[Records for the exercise — start]
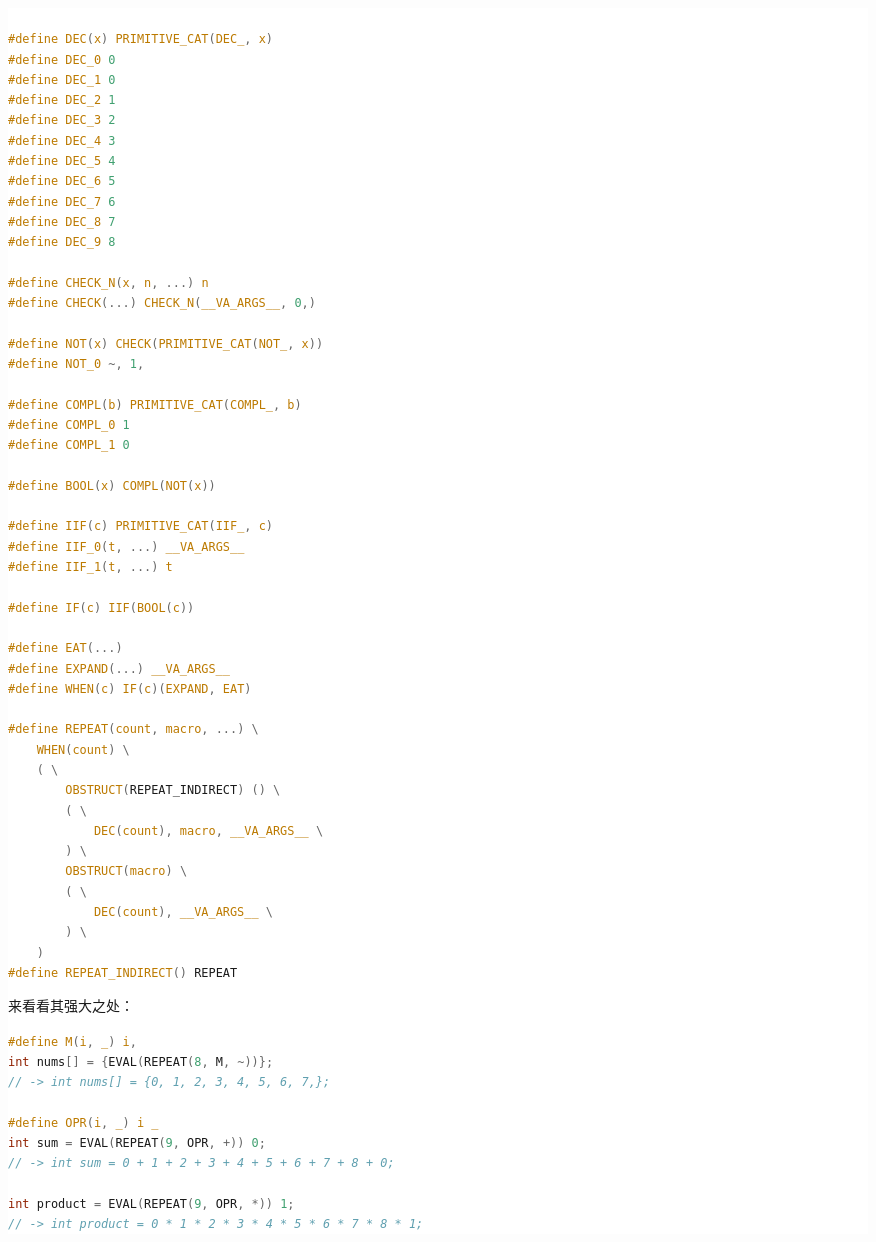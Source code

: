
 ```c

#define DEC(x) PRIMITIVE_CAT(DEC_, x)
#define DEC_0 0
#define DEC_1 0
#define DEC_2 1
#define DEC_3 2
#define DEC_4 3
#define DEC_5 4
#define DEC_6 5
#define DEC_7 6
#define DEC_8 7
#define DEC_9 8

#define CHECK_N(x, n, ...) n
#define CHECK(...) CHECK_N(__VA_ARGS__, 0,)

#define NOT(x) CHECK(PRIMITIVE_CAT(NOT_, x))
#define NOT_0 ~, 1,

#define COMPL(b) PRIMITIVE_CAT(COMPL_, b)
#define COMPL_0 1
#define COMPL_1 0

#define BOOL(x) COMPL(NOT(x))

#define IIF(c) PRIMITIVE_CAT(IIF_, c)
#define IIF_0(t, ...) __VA_ARGS__
#define IIF_1(t, ...) t

#define IF(c) IIF(BOOL(c))

#define EAT(...)
#define EXPAND(...) __VA_ARGS__
#define WHEN(c) IF(c)(EXPAND, EAT)

#define REPEAT(count, macro, ...) \
    WHEN(count) \
    ( \
        OBSTRUCT(REPEAT_INDIRECT) () \
        ( \
            DEC(count), macro, __VA_ARGS__ \
        ) \
        OBSTRUCT(macro) \
        ( \
            DEC(count), __VA_ARGS__ \
        ) \
    )
#define REPEAT_INDIRECT() REPEAT
```

来看看其强大之处：
```c
#define M(i, _) i,
int nums[] = {EVAL(REPEAT(8, M, ~))};
// -> int nums[] = {0, 1, 2, 3, 4, 5, 6, 7,};

#define OPR(i, _) i _
int sum = EVAL(REPEAT(9, OPR, +)) 0;
// -> int sum = 0 + 1 + 2 + 3 + 4 + 5 + 6 + 7 + 8 + 0;

int product = EVAL(REPEAT(9, OPR, *)) 1;
// -> int product = 0 * 1 * 2 * 3 * 4 * 5 * 6 * 7 * 8 * 1;
```
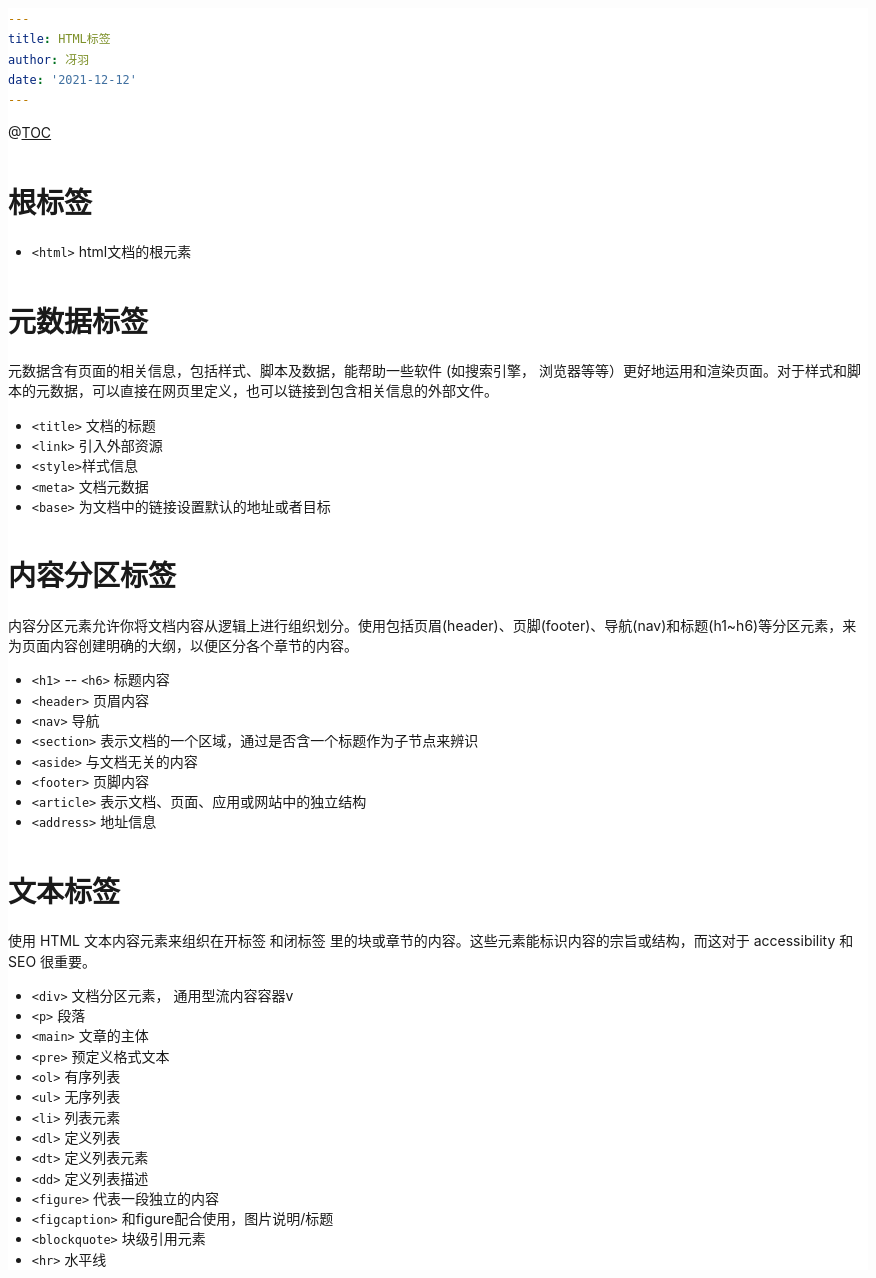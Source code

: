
```yaml
---
title: HTML标签
author: 冴羽
date: '2021-12-12'
---
```


@[TOC](HTML标签)

# 根标签

 - `<html>` html文档的根元素

	
#  元数据标签
元数据含有页面的相关信息，包括样式、脚本及数据，能帮助一些软件 (如搜索引擎， 浏览器等等）更好地运用和渲染页面。对于样式和脚本的元数据，可以直接在网页里定义，也可以链接到包含相关信息的外部文件。

 - `<title>` 文档的标题
 - `<link>` 引入外部资源
 - `<style>`样式信息
 - `<meta>` 文档元数据
 - `<base>` 为文档中的链接设置默认的地址或者目标

# 内容分区标签
内容分区元素允许你将文档内容从逻辑上进行组织划分。使用包括页眉(header)、页脚(footer)、导航(nav)和标题(h1~h6)等分区元素，来为页面内容创建明确的大纲，以便区分各个章节的内容。

 - `<h1>` -- `<h6>` 标题内容
 - `<header>` 页眉内容
 - `<nav>` 导航
 - `<section>` 表示文档的一个区域，通过是否含一个标题作为子节点来辨识
 - `<aside>` 与文档无关的内容
 - `<footer>` 页脚内容
 - `<article>` 表示文档、页面、应用或网站中的独立结构
 - `<address>` 地址信息

#  文本标签

使用 HTML 文本内容元素来组织在开标签 <body> 和闭标签 </body> 里的块或章节的内容。这些元素能标识内容的宗旨或结构，而这对于 accessibility 和 SEO 很重要。

 - `<div>`  文档分区元素， 通用型流内容容器v
 - `<p>` 段落
 - `<main>` 文章的主体
 - `<pre>` 预定义格式文本
 - `<ol>` 有序列表
 - `<ul>` 无序列表
 - `<li>` 列表元素
 - `<dl>` 定义列表
 - `<dt>` 定义列表元素
 - `<dd>` 定义列表描述
 - `<figure>` 代表一段独立的内容
 - `<figcaption>` 和figure配合使用，图片说明/标题
 - `<blockquote>` 块级引用元素
 - `<hr>` 水平线
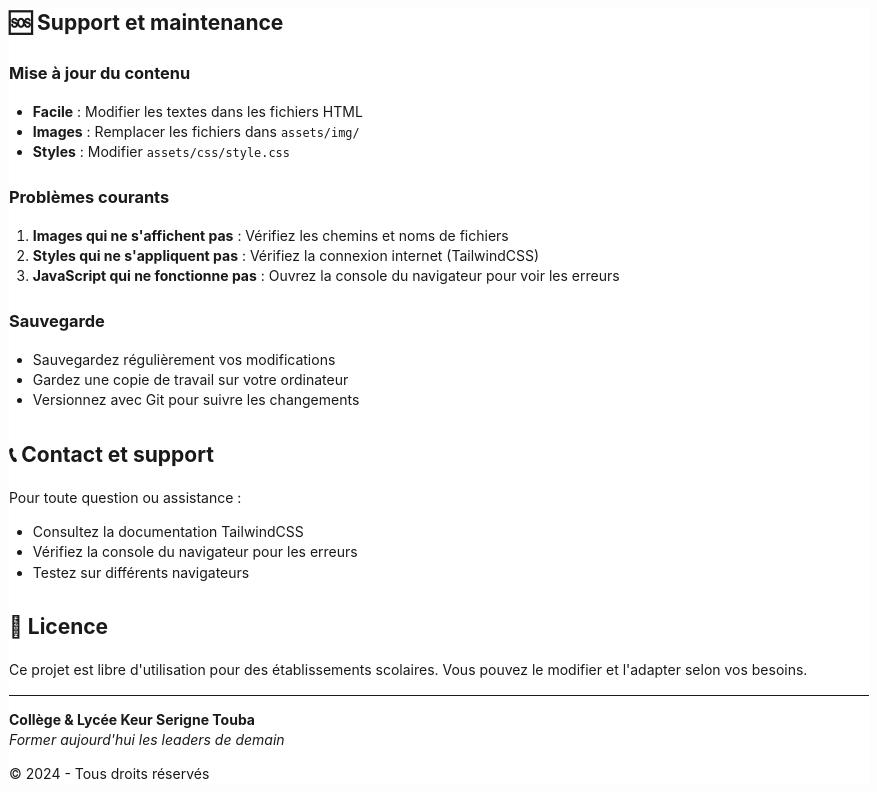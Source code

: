 ## 🆘 Support et maintenance

### Mise à jour du contenu
- **Facile** : Modifier les textes dans les fichiers HTML
- **Images** : Remplacer les fichiers dans `assets/img/`
- **Styles** : Modifier `assets/css/style.css`

### Problèmes courants
1. **Images qui ne s'affichent pas** : Vérifiez les chemins et noms de fichiers
2. **Styles qui ne s'appliquent pas** : Vérifiez la connexion internet (TailwindCSS)
3. **JavaScript qui ne fonctionne pas** : Ouvrez la console du navigateur pour voir les erreurs

### Sauvegarde
- Sauvegardez régulièrement vos modifications
- Gardez une copie de travail sur votre ordinateur
- Versionnez avec Git pour suivre les changements

## 📞 Contact et support

Pour toute question ou assistance :
- Consultez la documentation TailwindCSS
- Vérifiez la console du navigateur pour les erreurs
- Testez sur différents navigateurs

## 📄 Licence

Ce projet est libre d'utilisation pour des établissements scolaires. Vous pouvez le modifier et l'adapter selon vos besoins.

---

**Collège & Lycée Keur Serigne Touba**  
*Former aujourd'hui les leaders de demain*

© 2024 - Tous droits réservés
[Records for the exercise — finish]
- **Action item**
Wherever the word "TailwindCSS" appears in the entries above, copy that line.

- **Result below**
2. **Styles qui ne s'appliquent pas** : Vérifiez la connexion internet (TailwindCSS)
- Consultez la documentation TailwindCSS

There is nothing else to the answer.